> [ABOUT THIS EXERCISE]
Word-for-word transcription needed. Include every entry below but no pictures.
################
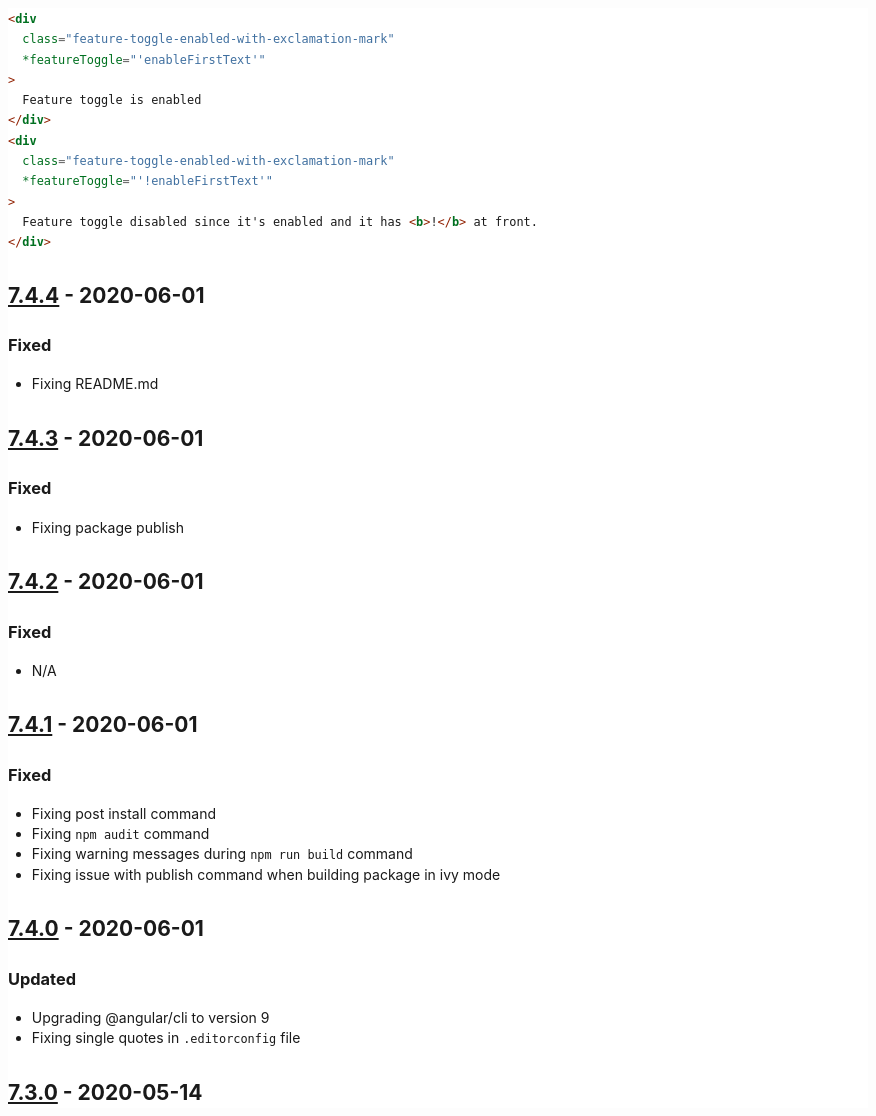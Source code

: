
 ```html
<div
  class="feature-toggle-enabled-with-exclamation-mark"
  *featureToggle="'enableFirstText'"
>
  Feature toggle is enabled
</div>
<div
  class="feature-toggle-enabled-with-exclamation-mark"
  *featureToggle="'!enableFirstText'"
>
  Feature toggle disabled since it's enabled and it has <b>!</b> at front.
</div>
```

## [7.4.4][] - 2020-06-01

### Fixed

- Fixing README.md

## [7.4.3][] - 2020-06-01

### Fixed

- Fixing package publish

## [7.4.2][] - 2020-06-01

### Fixed

- N/A

## [7.4.1][] - 2020-06-01

### Fixed

- Fixing post install command
- Fixing `npm audit` command
- Fixing warning messages during `npm run build` command
- Fixing issue with publish command when building package in ivy mode

## [7.4.0][] - 2020-06-01

### Updated

- Upgrading @angular/cli to version 9
- Fixing single quotes in `.editorconfig` file

## [7.3.0][] - 2020-05-14


[unreleased]: https://github.com/willmendesneto/ngx-feature-toggle/compare/v5.2.5...HEAD
[5.2.5]: https://github.com/willmendesneto/ngx-feature-toggle/compare/v5.2.4...v5.2.5
[5.2.4]: https://github.com/willmendesneto/ngx-feature-toggle/compare/v5.2.3...v5.2.4
[5.2.3]: https://github.com/willmendesneto/ngx-feature-toggle/compare/v5.2.3...v5.2.3
[5.2.3]: https://github.com/willmendesneto/ngx-feature-toggle/compare/v5.2.2...v5.2.3
[5.2.2]: https://github.com/willmendesneto/ngx-feature-toggle/compare/v5.2.1...v5.2.2
[5.2.1]: https://github.com/willmendesneto/ngx-feature-toggle/compare/v5.1.11...v5.2.1
[5.1.11]: https://github.com/willmendesneto/ngx-feature-toggle/compare/v5.1.8...v5.1.11
[5.1.8]: https://github.com/willmendesneto/ngx-feature-toggle/compare/v5.1.7...v5.1.8
[5.1.7]: https://github.com/willmendesneto/ngx-feature-toggle/compare/v5.1.6...v5.1.7
[5.1.6]: https://github.com/willmendesneto/ngx-feature-toggle/compare/v5.1.5...v5.1.6
[5.1.5]: https://github.com/willmendesneto/ngx-feature-toggle/compare/v5.1.0...v5.1.5
[5.1.1]: https://github.com/willmendesneto/ngx-feature-toggle/tree/v5.1.1
[5.0.0]: https://github.com/willmendesneto/ngx-feature-toggle/tree/v5.0.0
[unreleased]: https://github.com/willmendesneto/ngx-feature-toggle/compare/v5.2.6...HEAD
[5.2.6]: https://github.com/willmendesneto/ngx-feature-toggle/tree/v5.2.6
[unreleased]: https://github.com/willmendesneto/ngx-feature-toggle/compare/v6.0.0...HEAD
[6.0.0]: https://github.com/willmendesneto/ngx-feature-toggle/tree/v6.0.0
[unreleased]: https://github.com/willmendesneto/ngx-feature-toggle/compare/v6.0.1...HEAD
[6.0.1]: https://github.com/willmendesneto/ngx-feature-toggle/tree/v6.0.1
[unreleased]: https://github.com/willmendesneto/ngx-feature-toggle/compare/v7.0.2...HEAD
[7.0.2]: https://github.com/willmendesneto/ngx-feature-toggle/compare/v7.0.1...v7.0.2
[7.0.1]: https://github.com/willmendesneto/ngx-feature-toggle/compare/v7.0.0...v7.0.1
[7.0.0]: https://github.com/willmendesneto/ngx-feature-toggle/tree/v7.0.0
[unreleased]: https://github.com/willmendesneto/ngx-feature-toggle/compare/v7.1.0...HEAD
[7.1.0]: https://github.com/willmendesneto/ngx-feature-toggle/tree/v7.1.0
[unreleased]: https://github.com/willmendesneto/ngx-feature-toggle/compare/v7.2.0...HEAD
[7.2.0]: https://github.com/willmendesneto/ngx-feature-toggle/tree/v7.2.0
[unreleased]: https://github.com/willmendesneto/ngx-feature-toggle/compare/v7.2.1...HEAD
[7.2.1]: https://github.com/willmendesneto/ngx-feature-toggle/tree/v7.2.1
[unreleased]: https://github.com/willmendesneto/ngx-feature-toggle/compare/v7.3.0...HEAD
[7.3.0]: https://github.com/willmendesneto/ngx-feature-toggle/tree/v7.3.0
[unreleased]: https://github.com/willmendesneto/ngx-feature-toggle/compare/v7.4.0...HEAD
[7.4.0]: https://github.com/willmendesneto/ngx-feature-toggle/tree/v7.4.0
[unreleased]: https://github.com/willmendesneto/ngx-feature-toggle/compare/v7.4.2...HEAD
[7.4.2]: https://github.com/willmendesneto/ngx-feature-toggle/compare/v7.4.1...v7.4.2
[7.4.1]: https://github.com/willmendesneto/ngx-feature-toggle/tree/v7.4.1
[unreleased]: https://github.com/willmendesneto/ngx-feature-toggle/compare/v7.4.3...HEAD
[7.4.3]: https://github.com/willmendesneto/ngx-feature-toggle/tree/v7.4.3
[unreleased]: https://github.com/willmendesneto/ngx-feature-toggle/compare/v7.4.4...HEAD
[7.4.4]: https://github.com/willmendesneto/ngx-feature-toggle/tree/v7.4.4
[unreleased]: https://github.com/willmendesneto/ngx-feature-toggle/compare/v7.4.5...HEAD
[7.4.5]: https://github.com/willmendesneto/ngx-feature-toggle/tree/v7.4.5
[unreleased]: https://github.com/willmendesneto/ngx-feature-toggle/compare/v8.0.0...HEAD
[8.0.0]: https://github.com/willmendesneto/ngx-feature-toggle/tree/v8.0.0
[unreleased]: https://github.com/willmendesneto/ngx-feature-toggle/compare/v9.0.0...HEAD
[9.0.0]: https://github.com/willmendesneto/ngx-feature-toggle/tree/v9.0.0
[Unreleased]: https://github.com/willmendesneto/ngx-feature-toggle/compare/v10.0.0...HEAD
[10.0.0]: https://github.com/willmendesneto/ngx-feature-toggle/tree/v10.0.0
################
> [EXERCISE OUTPUT]
Source code

:
 ```html
<div
  class="feature-toggle-enabled-with-exclamation-mark"
  *featureToggle="'enableFirstText'"
>
  Feature toggle is enabled
</div>
<div
  class="feature-toggle-enabled-with-exclamation-mark"
  *featureToggle="'!enableFirstText'"
>
  Feature toggle disabled since it's enabled and it has <b>!</b> at front.
</div>
```

## [7.4.4][] - 2020-06-01

### Fixed

- Fixing README.md

## [7.4.3][] - 2020-06-01

### Fixed

- Fixing package publish

## [7.4.2][] - 2020-06-01

### Fixed

- N/A

## [7.4.1][] - 2020-06-01

### Fixed

- Fixing post install command
- Fixing `npm audit` command
- Fixing warning messages during `npm run build` command
- Fixing issue with publish command when building package in ivy mode

## [7.4.0][] - 2020-06-01

### Updated

- Upgrading @angular/cli to version 9
- Fixing single quotes in `.editorconfig` file

## [7.3.0][] - 2020-05-14


[unreleased]: https://github.com/willmendesneto/ngx-feature-toggle/compare/v5.2.5...HEAD
[5.2.5]: https://github.com/willmendesneto/ngx-feature-toggle/compare/v5.2.4...v5.2.5
[5.2.4]: https://github.com/willmendesneto/ngx-feature-toggle/compare/v5.2.3...v5.2.4
[5.2.3]: https://github.com/willmendesneto/ngx-feature-toggle/compare/v5.2.3...v5.2.3
[5.2.3]: https://github.com/willmendesneto/ngx-feature-toggle/compare/v5.2.2...v5.2.3
[5.2.2]: https://github.com/willmendesneto/ngx-feature-toggle/compare/v5.2.1...v5.2.2
[5.2.1]: https://github.com/willmendesneto/ngx-feature-toggle/compare/v5.1.11...v5.2.1
[5.1.11]: https://github.com/willmendesneto/ngx-feature-toggle/compare/v5.1.8...v5.1.11
[5.1.8]: https://github.com/willmendesneto/ngx-feature-toggle/compare/v5.1.7...v5.1.8
[5.1.7]: https://github.com/willmendesneto/ngx-feature-toggle/compare/v5.1.6...v5.1.7
[5.1.6]: https://github.com/willmendesneto/ngx-feature-toggle/compare/v5.1.5...v5.1.6
[5.1.5]: https://github.com/willmendesneto/ngx-feature-toggle/compare/v5.1.0...v5.1.5
[5.1.1]: https://github.com/willmendesneto/ngx-feature-toggle/tree/v5.1.1
[5.0.0]: https://github.com/willmendesneto/ngx-feature-toggle/tree/v5.0.0
[unreleased]: https://github.com/willmendesneto/ngx-feature-toggle/compare/v5.2.6...HEAD
[5.2.6]: https://github.com/willmendesneto/ngx-feature-toggle/tree/v5.2.6
[unreleased]: https://github.com/willmendesneto/ngx-feature-toggle/compare/v6.0.0...HEAD
[6.0.0]: https://github.com/willmendesneto/ngx-feature-toggle/tree/v6.0.0
[unreleased]: https://github.com/willmendesneto/ngx-feature-toggle/compare/v6.0.1...HEAD
[6.0.1]: https://github.com/willmendesneto/ngx-feature-toggle/tree/v6.0.1
[unreleased]: https://github.com/willmendesneto/ngx-feature-toggle/compare/v7.0.2...HEAD
[7.0.2]: https://github.com/willmendesneto/ngx-feature-toggle/compare/v7.0.1...v7.0.2
[7.0.1]: https://github.com/willmendesneto/ngx-feature-toggle/compare/v7.0.0...v7.0.1
[7.0.0]: https://github.com/willmendesneto/ngx-feature-toggle/tree/v7.0.0
[unreleased]: https://github.com/willmendesneto/ngx-feature-toggle/compare/v7.1.0...HEAD
[7.1.0]: https://github.com/willmendesneto/ngx-feature-toggle/tree/v7.1.0
[unreleased]: https://github.com/willmendesneto/ngx-feature-toggle/compare/v7.2.0...HEAD
[7.2.0]: https://github.com/willmendesneto/ngx-feature-toggle/tree/v7.2.0
[unreleased]: https://github.com/willmendesneto/ngx-feature-toggle/compare/v7.2.1...HEAD
[7.2.1]: https://github.com/willmendesneto/ngx-feature-toggle/tree/v7.2.1
[unreleased]: https://github.com/willmendesneto/ngx-feature-toggle/compare/v7.3.0...HEAD
[7.3.0]: https://github.com/willmendesneto/ngx-feature-toggle/tree/v7.3.0
[unreleased]: https://github.com/willmendesneto/ngx-feature-toggle/compare/v7.4.0...HEAD
[7.4.0]: https://github.com/willmendesneto/ngx-feature-toggle/tree/v7.4.0
[unreleased]: https://github.com/willmendesneto/ngx-feature-toggle/compare/v7.4.2...HEAD
[7.4.2]: https://github.com/willmendesneto/ngx-feature-toggle/compare/v7.4.1...v7.4.2
[7.4.1]: https://github.com/willmendesneto/ngx-feature-toggle/tree/v7.4.1
[unreleased]: https://github.com/willmendesneto/ngx-feature-toggle/compare/v7.4.3...HEAD
[7.4.3]: https://github.com/willmendesneto/ngx-feature-toggle/tree/v7.4.3
[unreleased]: https://github.com/willmendesneto/ngx-feature-toggle/compare/v7.4.4...HEAD
[7.4.4]: https://github.com/willmendesneto/ngx-feature-toggle/tree/v7.4.4
[unreleased]: https://github.com/willmendesneto/ngx-feature-toggle/compare/v7.4.5...HEAD
[7.4.5]: https://github.com/willmendesneto/ngx-feature-toggle/tree/v7.4.5
[unreleased]: https://github.com/willmendesneto/ngx-feature-toggle/compare/v8.0.0...HEAD
[8.0.0]: https://github.com/willmendesneto/ngx-feature-toggle/tree/v8.0.0
[unreleased]: https://github.com/willmendesneto/ngx-feature-toggle/compare/v9.0.0...HEAD
[9.0.0]: https://github.com/willmendesneto/ngx-feature-toggle/tree/v9.0.0
[Unreleased]: https://github.com/willmendesneto/ngx-feature-toggle/compare/v10.0.0...HEAD
[10.0.0]: https://github.com/willmendesneto/ngx-feature-toggle/tree/v10.0.0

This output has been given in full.